On the simplest of terms, what we have here is a very smart, seductive, lyrically sharp set of smooth synth-pop songs about affairs of the heart, crafted with love, intelligence and passion – another hugely appealing addition to Swift’s expanding canon. But it can be hard to disentangle the hook lines from the headlines on an album that is not so much a blockbuster entertainment release as a global news event, to be endlessly deciphered, decoded and deconstructed from gossip forums to business pages.

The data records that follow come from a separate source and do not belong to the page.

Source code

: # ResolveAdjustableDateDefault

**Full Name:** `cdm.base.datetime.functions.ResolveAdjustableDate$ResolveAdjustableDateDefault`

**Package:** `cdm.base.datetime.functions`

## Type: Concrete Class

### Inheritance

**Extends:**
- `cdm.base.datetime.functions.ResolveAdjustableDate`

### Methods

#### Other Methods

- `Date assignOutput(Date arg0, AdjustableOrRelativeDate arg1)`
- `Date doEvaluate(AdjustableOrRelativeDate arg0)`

So here’s my hot take on the over-arching narrative of the 34-year-old’s 11th original album, one she has described as a “lifeline” album she “really needed” to make. Although it features one sumptuously sad and gorgeous, lyrically forensic dissection of a fading romance with a depressed Brit on So Long, London (that would be actor Joe Alwyn, who she dated for six years, but sounds like she got over in about six minutes), the arc of this album is about a torrid and obsessive affair with a bad boy poet.
That would presumably be Matty Healy, the frontman for the 1975, who is likely to wince when he hears what she has to sing about how he ghosted her, let her down, broke her heart and otherwise failed to live up to basic standards of romantic decency.
The album’s stand-out track is the icily vengeful The Smallest Man Who Ever Lived, on which she rails against the duplicity of her ex, questions whether he was ever sincere, and even burns him with a sexual double entendre: “Once your queen had come / You treat her like an also-ran / You didn’t measure up / In any measure of a man.” Impressively, the backing amps up with the tone of Swift’s vengeful rage, rising like a percussive tsunami to wash away her feelings. But the same fickle lover is disposed of with more gentle sorrow on brooding piano ballad LOML, an acronym for both Love of My Life and Loss of My Life. Some real heartbreak has gone into these songs, and Swift’s fantastic singing makes sure you can feel every emotion.
The album’s title alerts us to the artist’s poetic licence, and it is surely absurd to read songs too literally – even though that is inevitably what will happen. Indeed, Swift can’t really complain about the prurient obsessiveness of the coverage she attracts (though she does on the barnstorming Who’s Afraid of Little Ol’ Me), since she herself declares she is the only one who can “decode” her troublesome amour on a witty title track that references Healy’s tattoos, cigarettes and typewriter (he is known to write songs on an Olivetti) while mocking both of their poetic pretensions: “You’re not Dylan Thomas / And I’m not Patti Smith / This ain’t the Chelsea Hotel / We’re modern idiots.”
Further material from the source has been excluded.